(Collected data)
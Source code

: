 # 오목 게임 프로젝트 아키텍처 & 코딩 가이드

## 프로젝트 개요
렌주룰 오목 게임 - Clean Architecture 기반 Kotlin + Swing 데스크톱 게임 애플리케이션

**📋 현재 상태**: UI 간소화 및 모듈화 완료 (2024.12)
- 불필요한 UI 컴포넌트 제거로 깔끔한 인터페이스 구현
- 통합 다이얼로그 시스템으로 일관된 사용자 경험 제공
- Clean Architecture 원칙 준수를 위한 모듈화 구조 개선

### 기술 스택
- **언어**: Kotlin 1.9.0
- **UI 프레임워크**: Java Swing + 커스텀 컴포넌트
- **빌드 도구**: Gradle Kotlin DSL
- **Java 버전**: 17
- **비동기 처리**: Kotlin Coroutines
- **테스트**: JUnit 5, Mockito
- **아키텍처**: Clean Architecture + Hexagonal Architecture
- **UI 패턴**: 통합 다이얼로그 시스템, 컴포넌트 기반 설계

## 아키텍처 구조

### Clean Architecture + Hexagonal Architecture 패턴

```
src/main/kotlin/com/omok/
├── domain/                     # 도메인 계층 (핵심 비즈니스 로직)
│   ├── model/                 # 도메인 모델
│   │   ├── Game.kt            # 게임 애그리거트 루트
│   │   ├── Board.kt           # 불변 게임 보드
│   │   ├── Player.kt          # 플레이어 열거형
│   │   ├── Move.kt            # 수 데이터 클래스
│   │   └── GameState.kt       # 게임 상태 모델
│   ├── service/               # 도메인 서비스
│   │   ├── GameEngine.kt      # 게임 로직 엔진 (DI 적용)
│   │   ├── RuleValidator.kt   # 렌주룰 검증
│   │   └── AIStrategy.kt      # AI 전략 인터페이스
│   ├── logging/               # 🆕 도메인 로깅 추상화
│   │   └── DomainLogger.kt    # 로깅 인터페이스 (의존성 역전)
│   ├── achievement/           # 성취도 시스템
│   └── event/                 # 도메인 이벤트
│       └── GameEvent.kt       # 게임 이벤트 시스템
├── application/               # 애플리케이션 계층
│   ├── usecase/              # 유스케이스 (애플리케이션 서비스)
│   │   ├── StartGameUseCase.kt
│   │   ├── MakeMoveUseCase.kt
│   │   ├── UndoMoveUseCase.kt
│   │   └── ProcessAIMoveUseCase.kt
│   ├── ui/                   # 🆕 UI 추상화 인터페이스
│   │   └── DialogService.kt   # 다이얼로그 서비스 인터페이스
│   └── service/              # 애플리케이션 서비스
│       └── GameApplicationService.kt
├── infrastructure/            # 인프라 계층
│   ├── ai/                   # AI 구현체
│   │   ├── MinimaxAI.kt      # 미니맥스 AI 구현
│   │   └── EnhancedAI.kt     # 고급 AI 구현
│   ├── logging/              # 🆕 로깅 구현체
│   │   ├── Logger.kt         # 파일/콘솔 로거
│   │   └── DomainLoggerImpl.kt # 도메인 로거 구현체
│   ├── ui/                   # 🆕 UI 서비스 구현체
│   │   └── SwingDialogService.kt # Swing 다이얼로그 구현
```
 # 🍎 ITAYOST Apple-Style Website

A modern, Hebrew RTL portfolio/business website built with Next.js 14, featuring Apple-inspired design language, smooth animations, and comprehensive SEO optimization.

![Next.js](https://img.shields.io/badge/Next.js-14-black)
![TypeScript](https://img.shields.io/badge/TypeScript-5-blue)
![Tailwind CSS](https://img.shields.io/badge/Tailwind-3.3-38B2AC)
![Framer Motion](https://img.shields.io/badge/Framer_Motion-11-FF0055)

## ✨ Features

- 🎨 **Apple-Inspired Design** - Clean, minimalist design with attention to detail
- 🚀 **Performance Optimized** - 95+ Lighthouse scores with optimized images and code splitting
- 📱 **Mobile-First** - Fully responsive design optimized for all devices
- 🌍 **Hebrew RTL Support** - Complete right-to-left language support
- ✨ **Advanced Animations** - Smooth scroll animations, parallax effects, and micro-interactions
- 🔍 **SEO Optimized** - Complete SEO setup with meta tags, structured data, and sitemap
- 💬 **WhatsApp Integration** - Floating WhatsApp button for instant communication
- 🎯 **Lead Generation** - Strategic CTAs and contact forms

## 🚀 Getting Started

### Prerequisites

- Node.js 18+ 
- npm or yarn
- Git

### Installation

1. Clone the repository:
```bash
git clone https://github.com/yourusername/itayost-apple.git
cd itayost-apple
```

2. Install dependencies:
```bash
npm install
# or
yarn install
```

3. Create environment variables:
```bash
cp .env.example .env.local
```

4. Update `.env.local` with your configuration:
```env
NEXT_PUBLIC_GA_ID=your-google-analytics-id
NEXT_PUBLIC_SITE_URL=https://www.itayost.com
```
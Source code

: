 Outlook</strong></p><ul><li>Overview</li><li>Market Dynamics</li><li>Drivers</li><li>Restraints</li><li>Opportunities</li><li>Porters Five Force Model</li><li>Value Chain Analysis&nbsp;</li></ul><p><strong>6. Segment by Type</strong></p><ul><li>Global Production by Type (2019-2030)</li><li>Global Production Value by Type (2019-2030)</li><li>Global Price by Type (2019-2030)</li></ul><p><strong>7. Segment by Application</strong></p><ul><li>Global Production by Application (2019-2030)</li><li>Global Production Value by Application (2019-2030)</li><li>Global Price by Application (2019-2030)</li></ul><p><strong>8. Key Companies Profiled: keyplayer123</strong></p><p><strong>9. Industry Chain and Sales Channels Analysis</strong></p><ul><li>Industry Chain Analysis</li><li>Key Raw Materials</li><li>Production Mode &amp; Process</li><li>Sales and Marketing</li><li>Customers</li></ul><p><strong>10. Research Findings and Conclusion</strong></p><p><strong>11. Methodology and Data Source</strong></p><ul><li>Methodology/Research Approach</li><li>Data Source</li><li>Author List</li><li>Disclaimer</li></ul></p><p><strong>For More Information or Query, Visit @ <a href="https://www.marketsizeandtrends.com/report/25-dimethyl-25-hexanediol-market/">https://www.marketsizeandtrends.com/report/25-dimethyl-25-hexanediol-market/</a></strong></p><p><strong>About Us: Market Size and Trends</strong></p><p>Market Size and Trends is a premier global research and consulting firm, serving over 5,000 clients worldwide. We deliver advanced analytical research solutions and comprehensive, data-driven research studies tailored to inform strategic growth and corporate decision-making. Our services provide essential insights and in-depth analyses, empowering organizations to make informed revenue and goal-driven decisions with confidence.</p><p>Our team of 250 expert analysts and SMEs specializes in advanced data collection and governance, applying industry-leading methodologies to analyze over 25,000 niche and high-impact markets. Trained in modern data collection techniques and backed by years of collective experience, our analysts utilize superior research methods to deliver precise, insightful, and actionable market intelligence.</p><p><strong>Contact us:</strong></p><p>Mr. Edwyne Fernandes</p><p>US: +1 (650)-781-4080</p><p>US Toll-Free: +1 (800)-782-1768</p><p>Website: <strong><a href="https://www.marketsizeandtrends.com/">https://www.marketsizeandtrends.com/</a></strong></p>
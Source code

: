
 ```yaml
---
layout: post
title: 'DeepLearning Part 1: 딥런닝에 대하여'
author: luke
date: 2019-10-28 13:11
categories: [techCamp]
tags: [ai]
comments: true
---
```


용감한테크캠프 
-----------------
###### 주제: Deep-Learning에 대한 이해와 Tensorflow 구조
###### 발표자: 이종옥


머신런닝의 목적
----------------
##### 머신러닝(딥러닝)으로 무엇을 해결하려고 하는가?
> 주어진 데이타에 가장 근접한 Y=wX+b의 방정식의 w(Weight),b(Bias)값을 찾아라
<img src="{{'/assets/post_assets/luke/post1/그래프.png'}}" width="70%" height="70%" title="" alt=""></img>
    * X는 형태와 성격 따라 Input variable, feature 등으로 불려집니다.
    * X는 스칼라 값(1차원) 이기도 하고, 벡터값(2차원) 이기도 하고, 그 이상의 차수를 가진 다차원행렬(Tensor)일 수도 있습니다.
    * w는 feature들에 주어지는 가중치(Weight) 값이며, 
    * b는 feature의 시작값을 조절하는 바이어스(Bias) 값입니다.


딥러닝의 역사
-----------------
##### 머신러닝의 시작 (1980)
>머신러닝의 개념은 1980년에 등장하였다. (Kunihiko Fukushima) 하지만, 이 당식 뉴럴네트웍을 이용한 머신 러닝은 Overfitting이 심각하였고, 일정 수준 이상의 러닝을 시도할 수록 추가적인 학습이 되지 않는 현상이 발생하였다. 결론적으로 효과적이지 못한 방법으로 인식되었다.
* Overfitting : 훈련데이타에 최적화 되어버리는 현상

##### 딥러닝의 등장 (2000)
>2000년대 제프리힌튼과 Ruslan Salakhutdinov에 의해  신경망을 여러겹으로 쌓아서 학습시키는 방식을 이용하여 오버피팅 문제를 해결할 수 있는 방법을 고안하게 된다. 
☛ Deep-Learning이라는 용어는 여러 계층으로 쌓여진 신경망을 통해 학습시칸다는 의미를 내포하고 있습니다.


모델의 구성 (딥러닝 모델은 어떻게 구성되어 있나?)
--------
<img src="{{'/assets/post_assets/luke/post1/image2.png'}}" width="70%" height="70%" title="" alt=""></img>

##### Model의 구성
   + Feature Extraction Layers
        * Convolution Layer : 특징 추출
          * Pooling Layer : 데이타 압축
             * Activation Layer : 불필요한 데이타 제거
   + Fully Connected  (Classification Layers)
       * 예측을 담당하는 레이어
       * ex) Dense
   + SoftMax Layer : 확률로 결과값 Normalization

• Exercise: Scan the records for the string "shields". Copy each line in which it appears.

• Response box:
![Next.js](https://img.shields.io/badge/Next.js-14-black)
![TypeScript](https://img.shields.io/badge/TypeScript-5-blue)
![Tailwind CSS](https://img.shields.io/badge/Tailwind-3.3-38B2AC)
![Framer Motion](https://img.shields.io/badge/Framer_Motion-11-FF0055)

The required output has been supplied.